Work required -> Beginning with the first entry, print all the records exactly.

───── Available data ─────

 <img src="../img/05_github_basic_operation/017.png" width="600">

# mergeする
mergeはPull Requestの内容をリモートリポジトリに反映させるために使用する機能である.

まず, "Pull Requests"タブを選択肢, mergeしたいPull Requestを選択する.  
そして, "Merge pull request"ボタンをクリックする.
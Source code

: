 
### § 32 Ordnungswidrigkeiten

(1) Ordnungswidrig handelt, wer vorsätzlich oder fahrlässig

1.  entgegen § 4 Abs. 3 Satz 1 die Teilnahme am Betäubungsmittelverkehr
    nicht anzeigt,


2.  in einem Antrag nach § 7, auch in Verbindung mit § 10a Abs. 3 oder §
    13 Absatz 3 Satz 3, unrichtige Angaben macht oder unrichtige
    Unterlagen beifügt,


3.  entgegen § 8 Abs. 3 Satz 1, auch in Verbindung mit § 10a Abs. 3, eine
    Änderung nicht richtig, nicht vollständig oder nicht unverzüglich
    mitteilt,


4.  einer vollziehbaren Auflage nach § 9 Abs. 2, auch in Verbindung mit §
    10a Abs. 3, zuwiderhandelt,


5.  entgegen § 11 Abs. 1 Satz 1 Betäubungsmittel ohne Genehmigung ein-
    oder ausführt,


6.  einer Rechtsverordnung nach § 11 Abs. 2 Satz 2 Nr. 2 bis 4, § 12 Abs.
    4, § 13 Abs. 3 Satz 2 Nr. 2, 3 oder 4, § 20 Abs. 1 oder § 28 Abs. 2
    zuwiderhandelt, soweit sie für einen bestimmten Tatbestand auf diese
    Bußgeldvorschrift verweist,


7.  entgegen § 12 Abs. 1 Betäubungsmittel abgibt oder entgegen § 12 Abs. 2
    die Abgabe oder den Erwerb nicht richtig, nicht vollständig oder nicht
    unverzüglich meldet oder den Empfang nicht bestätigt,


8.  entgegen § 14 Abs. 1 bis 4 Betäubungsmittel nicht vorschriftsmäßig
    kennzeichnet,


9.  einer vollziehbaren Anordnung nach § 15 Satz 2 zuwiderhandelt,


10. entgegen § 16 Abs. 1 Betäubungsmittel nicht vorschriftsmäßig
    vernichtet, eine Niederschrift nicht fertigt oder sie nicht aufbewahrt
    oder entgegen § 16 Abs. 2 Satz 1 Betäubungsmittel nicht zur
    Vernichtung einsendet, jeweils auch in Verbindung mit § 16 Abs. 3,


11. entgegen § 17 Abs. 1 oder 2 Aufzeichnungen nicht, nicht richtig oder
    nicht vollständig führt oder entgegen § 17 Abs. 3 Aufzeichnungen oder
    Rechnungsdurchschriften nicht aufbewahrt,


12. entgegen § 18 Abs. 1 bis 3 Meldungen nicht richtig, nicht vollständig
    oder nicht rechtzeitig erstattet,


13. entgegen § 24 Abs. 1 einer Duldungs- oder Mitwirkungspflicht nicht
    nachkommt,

─────

Response to this task ->
 <img src="../img/05_github_basic_operation/017.png" width="600">

# mergeする
mergeはPull Requestの内容をリモートリポジトリに反映させるために使用する機能である.

まず, "Pull Requests"タブを選択肢, mergeしたいPull Requestを選択する.  
そして, "Merge pull request"ボタンをクリックする.
Source code

: 
### § 32 Ordnungswidrigkeiten

(1) Ordnungswidrig handelt, wer vorsätzlich oder fahrlässig

1.  entgegen § 4 Abs. 3 Satz 1 die Teilnahme am Betäubungsmittelverkehr
    nicht anzeigt,


2.  in einem Antrag nach § 7, auch in Verbindung mit § 10a Abs. 3 oder §
    13 Absatz 3 Satz 3, unrichtige Angaben macht oder unrichtige
    Unterlagen beifügt,


3.  entgegen § 8 Abs. 3 Satz 1, auch in Verbindung mit § 10a Abs. 3, eine
    Änderung nicht richtig, nicht vollständig oder nicht unverzüglich
    mitteilt,


4.  einer vollziehbaren Auflage nach § 9 Abs. 2, auch in Verbindung mit §
    10a Abs. 3, zuwiderhandelt,


5.  entgegen § 11 Abs. 1 Satz 1 Betäubungsmittel ohne Genehmigung ein-
    oder ausführt,


6.  einer Rechtsverordnung nach § 11 Abs. 2 Satz 2 Nr. 2 bis 4, § 12 Abs.
    4, § 13 Abs. 3 Satz 2 Nr. 2, 3 oder 4, § 20 Abs. 1 oder § 28 Abs. 2
    zuwiderhandelt, soweit sie für einen bestimmten Tatbestand auf diese
    Bußgeldvorschrift verweist,


7.  entgegen § 12 Abs. 1 Betäubungsmittel abgibt oder entgegen § 12 Abs. 2
    die Abgabe oder den Erwerb nicht richtig, nicht vollständig oder nicht
    unverzüglich meldet oder den Empfang nicht bestätigt,


8.  entgegen § 14 Abs. 1 bis 4 Betäubungsmittel nicht vorschriftsmäßig
    kennzeichnet,


9.  einer vollziehbaren Anordnung nach § 15 Satz 2 zuwiderhandelt,


10. entgegen § 16 Abs. 1 Betäubungsmittel nicht vorschriftsmäßig
    vernichtet, eine Niederschrift nicht fertigt oder sie nicht aufbewahrt
    oder entgegen § 16 Abs. 2 Satz 1 Betäubungsmittel nicht zur
    Vernichtung einsendet, jeweils auch in Verbindung mit § 16 Abs. 3,


11. entgegen § 17 Abs. 1 oder 2 Aufzeichnungen nicht, nicht richtig oder
    nicht vollständig führt oder entgegen § 17 Abs. 3 Aufzeichnungen oder
    Rechnungsdurchschriften nicht aufbewahrt,


12. entgegen § 18 Abs. 1 bis 3 Meldungen nicht richtig, nicht vollständig
    oder nicht rechtzeitig erstattet,


13. entgegen § 24 Abs. 1 einer Duldungs- oder Mitwirkungspflicht nicht
    nachkommt,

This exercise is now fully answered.